You can stay in a really cheap hotel, even bunk out 16 to a room at the youth hostel; you can choose to walk instead of taking the water bus; you can even - God help you - limit yourself to just one or two museums. All this you can will yourself to do, in the name of saving money in one of Europe's most expensive cities.
But you've still got to eat. And that's when Venice will skin you alive. Tired from all the walking, disgruntled by the measly roll that passes for "breakfast" in your locanda (assuming they serve you any), dazzled by the city's unreal magic, you'll eventually wind up hot, exhausted, famished and thirsty, your senses inflamed. This is a fatal combination in a city so apparently given over to eating that every few meters there's a ristorante, trattoria or pizzeria.
It might be the smell of freshly baked pizza, or the achingly beautiful sight of tourists enjoying their lunch, tended by white-coated waiters, on tables artfully set along the Grand Canal. It might be the unfairly alluring way Italians have of displaying food: glistening bottles of juice heaped on ice under a gentle spray of of water; tall, chilled glasses of fresh mixed fruit arrayed like a painting in a store front display; sandwiches artfully piled on plates inside a counter.
At some point, you will lose it. You'll barge into the nearest restaurant, sit down at a table and will be as putty in the hands of the waiter, nodding ravenously as the cameriere asks, "primo piatto? Secondo? Contorno? Formaggio? Vino rosso? Aqua minerale? Espresso? Dolci?"
He'll bring it on and you'll take it all, in a binge that will leave you sated and dazed. And after the meal, when you've polished off the last of the tiramisu and scoop of gelato, you'll see the appalling bill. Fifty euros? Sixty? Is that correct? Just one meal! At this rate you'll be bankrupt by midnight.

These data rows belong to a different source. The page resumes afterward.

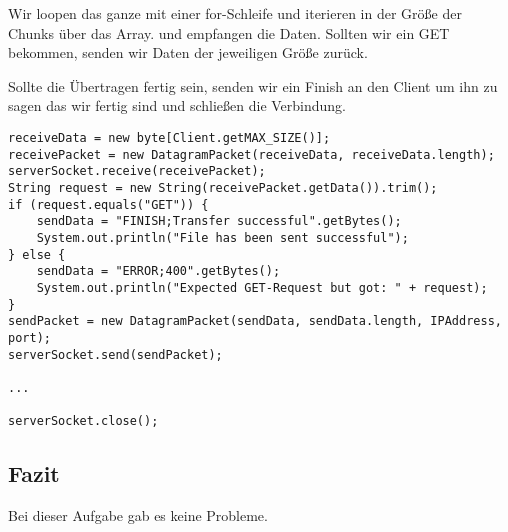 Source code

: Wir loopen das ganze mit einer for-Schleife und iterieren in der Größe der Chunks über das Array. und empfangen die Daten. Sollten wir ein GET bekommen, senden wir Daten der jeweiligen Größe zurück. 

Sollte die Übertragen fertig sein, senden wir ein Finish an den Client um ihn zu sagen das wir fertig sind und schließen die Verbindung.

\begin{lstlisting}
receiveData = new byte[Client.getMAX_SIZE()];
receivePacket = new DatagramPacket(receiveData, receiveData.length);
serverSocket.receive(receivePacket);
String request = new String(receivePacket.getData()).trim();
if (request.equals("GET")) {
	sendData = "FINISH;Transfer successful".getBytes();
	System.out.println("File has been sent successful");
} else {
    sendData = "ERROR;400".getBytes();
	System.out.println("Expected GET-Request but got: " + request);
}
sendPacket = new DatagramPacket(sendData, sendData.length, IPAddress, port);
serverSocket.send(sendPacket);
           	
...

serverSocket.close();
\end{lstlisting}

\subsection{Fazit}
Bei dieser Aufgabe gab es keine Probleme.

Shocked at how effortlessly the city has grabbed you, flung you upside down and had its way with your shekels, you'll feel victimized and guilty. Perhaps the rest of your vacation, you'll penitently live off stale breadsticks and tap water. Returning home, you'll associate Venice with gut-wrenching expense, extravagance and (if your choice of restaurant was unfortunate) bland food.
But it doesn't have to be this way. You can enjoy Venice without feeling shorn and fiscally violated, as long as you accept one fact: there's no getting around high prices in this city. Everybody pays them.
Costs are high all around because everything is brought in by boat, and then carted to wherever its final destination is - over bridges, through narrow streets - using muscle power. Look at it this way, your expenses help sustain this ancient, unreal, dazzling place in the face of the millions of tourists who flood it everyday.
|Everything gets to Venice by boat. Of course, you probably took the train|
photo by Alan C. Robles
Ease up, be frugal but not wretched. Walk that fine line between being a cheapskate and ducking into McDonald's (round the corner from the Basilica di San Marco, along the Calle de Canonica), and living a debauched life patronizing costa-plente joints such as Harry's Bar (Vallaresso, on the vaporetto stop).
To do this you first have to understand the city's subtle tourist snares. Back in the Middle Ages, Venice dominated through gold and guile. Now it ruthlessly rules the tourist world through two infernal tributes, servizio and coperto. Twin terrors these; one for service the other for cover, and when brought to bear on your bill, they can multiply innocuous prices to ludicrous levels. To forestall that dinner you think so affordable mutating into the main nightmare budget event of your year, consult the menu posted outside every restaurant. Check the charges.